Currently, I’m struggling to get videos to play in a non-Steam game using Heroic or Lutris. The game appears to use the Cinepak codec within an AVI file, which I’ve barely researched. I’ve noticed that Wine 10 made some attempt since I caught the flicker of a video frame before the game crashed. I didn’t dive deeper into Wine yet, but I’m curious about why Proton-GE isn’t resolving my issue.
The game may potentially use something other than Media Foundation. I keep hitting a test pattern in Proton-GE when I expect a video, which reminds me of past experiences with Media Foundation problems. So I’m really hoping someone can shed light on the current state of Media Foundation in Proton. Shouldn’t it be functioning correctly, or am I merely facing a strange edge case? Would installing Media Foundation through Winetricks or a third-party script help, considering I’ve heard reports of issues with standard Winetricks installations?
2 Answers
Wine has improved its support for Media Foundation significantly. Some titles, like Blood West, began working seamlessly with cutscenes for me after updates. Not sure how Proton tracks those improvements, but it’s worth trying to see if things run smoothly right out of the box.

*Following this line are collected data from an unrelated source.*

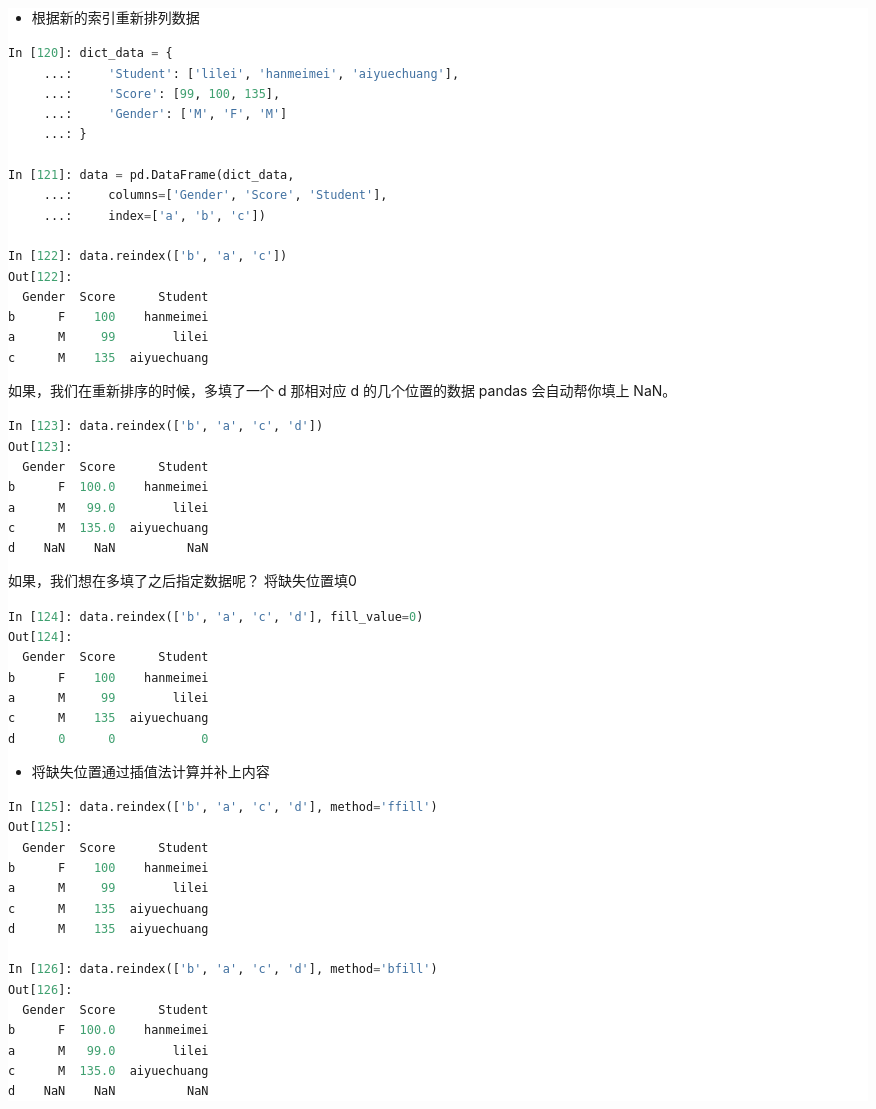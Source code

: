 *   根据新的索引重新排列数据

```python
In [120]: dict_data = {
     ...:     'Student': ['lilei', 'hanmeimei', 'aiyuechuang'],
     ...:     'Score': [99, 100, 135],
     ...:     'Gender': ['M', 'F', 'M']
     ...: }

In [121]: data = pd.DataFrame(dict_data,
     ...:     columns=['Gender', 'Score', 'Student'],
     ...:     index=['a', 'b', 'c'])

In [122]: data.reindex(['b', 'a', 'c'])
Out[122]:
  Gender  Score      Student
b      F    100    hanmeimei
a      M     99        lilei
c      M    135  aiyuechuang
```

如果，我们在重新排序的时候，多填了一个 d 那相对应 d 的几个位置的数据 pandas 会自动帮你填上 NaN。

```python
In [123]: data.reindex(['b', 'a', 'c', 'd'])
Out[123]:
  Gender  Score      Student
b      F  100.0    hanmeimei
a      M   99.0        lilei
c      M  135.0  aiyuechuang
d    NaN    NaN          NaN
```

如果，我们想在多填了之后指定数据呢？ 将缺失位置填0

```python
In [124]: data.reindex(['b', 'a', 'c', 'd'], fill_value=0)
Out[124]:
  Gender  Score      Student
b      F    100    hanmeimei
a      M     99        lilei
c      M    135  aiyuechuang
d      0      0            0
```

*   将缺失位置通过插值法计算并补上内容

```python
In [125]: data.reindex(['b', 'a', 'c', 'd'], method='ffill')
Out[125]:
  Gender  Score      Student
b      F    100    hanmeimei
a      M     99        lilei
c      M    135  aiyuechuang
d      M    135  aiyuechuang

In [126]: data.reindex(['b', 'a', 'c', 'd'], method='bfill')
Out[126]:
  Gender  Score      Student
b      F  100.0    hanmeimei
a      M   99.0        lilei
c      M  135.0  aiyuechuang
d    NaN    NaN          NaN
```
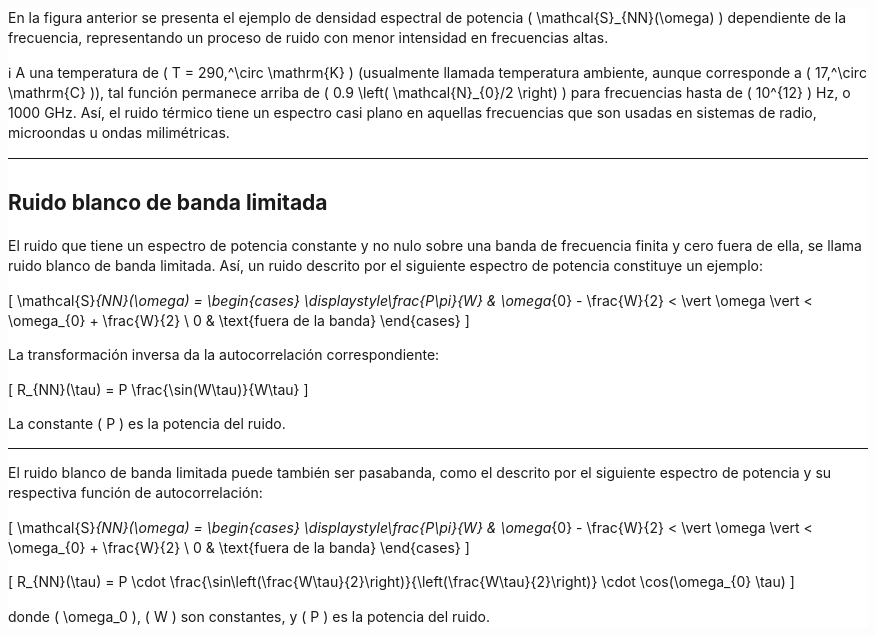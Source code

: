 En la figura anterior se presenta el ejemplo de densidad espectral de potencia \( \mathcal{S}_{NN}(\omega) \) dependiente de la frecuencia, representando un proceso de ruido con menor intensidad en frecuencias altas.

ℹ️ A una temperatura de \( T = 290\,^\circ \mathrm{K} \) (usualmente llamada temperatura ambiente, aunque corresponde a \( 17\,^\circ \mathrm{C} \)), tal función permanece arriba de \( 0.9 \left( \mathcal{N}_{0}/2 \right) \) para frecuencias hasta de \( 10^{12} \) Hz, o 1000 GHz. Así, el ruido térmico tiene un espectro casi plano en aquellas frecuencias que son usadas en sistemas de radio, microondas u ondas milimétricas.

---

## Ruido blanco de banda limitada 

El ruido que tiene un espectro de potencia constante y no nulo sobre una banda de frecuencia finita y cero fuera de ella, se llama ruido blanco de banda limitada. Así, un ruido descrito por el siguiente espectro de potencia constituye un ejemplo:

\[
  \mathcal{S}_{NN}(\omega) = 
  \begin{cases}
  \displaystyle\frac{P\pi}{W} & \omega_{0} - \frac{W}{2} < \vert \omega \vert < \omega_{0} + \frac{W}{2} \\
  0 & \text{fuera de la banda}
  \end{cases}
\]

La transformación inversa da la autocorrelación correspondiente:

\[
  R_{NN}(\tau) = P \frac{\sin(W\tau)}{W\tau}
\]

La constante \( P \) es la potencia del ruido.

---

El ruido blanco de banda limitada puede también ser pasabanda, como el descrito por el siguiente espectro de potencia y su respectiva función de autocorrelación:

\[
  \mathcal{S}_{NN}(\omega) = 
  \begin{cases}
  \displaystyle\frac{P\pi}{W} & \omega_{0} - \frac{W}{2} < \vert \omega \vert < \omega_{0} + \frac{W}{2} \\
  0 & \text{fuera de la banda}
  \end{cases}
\]

\[
  R_{NN}(\tau) = P \cdot \frac{\sin\left(\frac{W\tau}{2}\right)}{\left(\frac{W\tau}{2}\right)} \cdot \cos(\omega_{0} \tau)
\]

donde \( \omega_0 \), \( W \) son constantes, y \( P \) es la potencia del ruido.

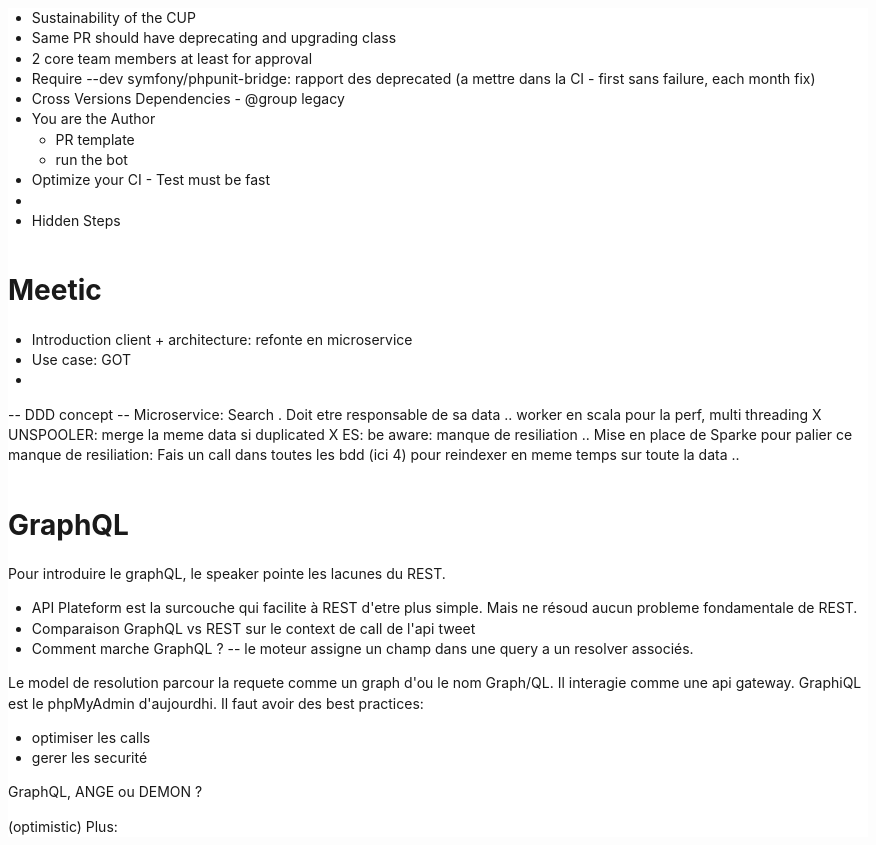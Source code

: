   - Sustainability of the CUP
   - Same PR should have deprecating and upgrading class
   - 2 core team members at least for approval
   - Require --dev symfony/phpunit-bridge: rapport des deprecated (a mettre dans la CI - first sans failure, each month fix)
   - Cross Versions Dependencies
    - @group legacy
   - You are the Author
     - PR template
     - run the bot
   - Optimize your CI
    - Test must be fast
   -
   - Hidden Steps

# Meetic

 - Introduction client + architecture: refonte en microservice
 - Use case: GOT
 -
  -- DDD concept
  -- Microservice: Search
    . Doit etre responsable de sa data
      .. worker en scala pour la perf, multi threading
      X UNSPOOLER: merge la meme data si duplicated
      X ES: be aware: manque de resiliation
      .. Mise en place de Sparke pour palier ce manque de resiliation: Fais un call dans toutes les bdd (ici 4) pour reindexer en meme temps sur toute la data
      ..

# GraphQL

 Pour introduire le graphQL, le speaker pointe les lacunes du REST.

 - API Plateform est la surcouche qui facilite à REST d'etre plus simple. Mais ne résoud aucun probleme fondamentale de REST.
 - Comparaison GraphQL vs REST sur le context de call de l'api tweet
 - Comment marche GraphQL ?
  -- le moteur assigne un champ dans une query a un resolver associés.

Le model de resolution parcour la requete comme un graph d'ou le nom Graph/QL. Il interagie comme une api gateway.
GraphiQL est le phpMyAdmin d'aujourdhi.
Il faut avoir des best practices:
 - optimiser les calls
 - gerer les securité

GraphQL, ANGE ou DEMON ?

(optimistic)
Plus:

I had similar problems with Media Foundation a while back, but most of my games ended up using more standard codecs as time went on. It’s possible you’re running into a missing codec in GStreamer rather than a Media Foundation issue specifically. You might want to test the video’s playback in a GStreamer-enabled app to figure it out!
Thanks for the tip! I tried with SMPlayer and even tested it with a raw `gst-launch` pipeline just to be sure. Both worked fine! Your suggestion about codec issues led me to re-encode one of the videos into H264, and now it’s starting to render the first frame. Looks like it could just be a quirky codec situation after all.
That’s interesting! I remember Valve does some re-encoding on their end, especially for certain formats like WMV, to ensure videos work properly in their games. I thought they might handle all formats now since I haven’t faced issues with videos in Steam games recently.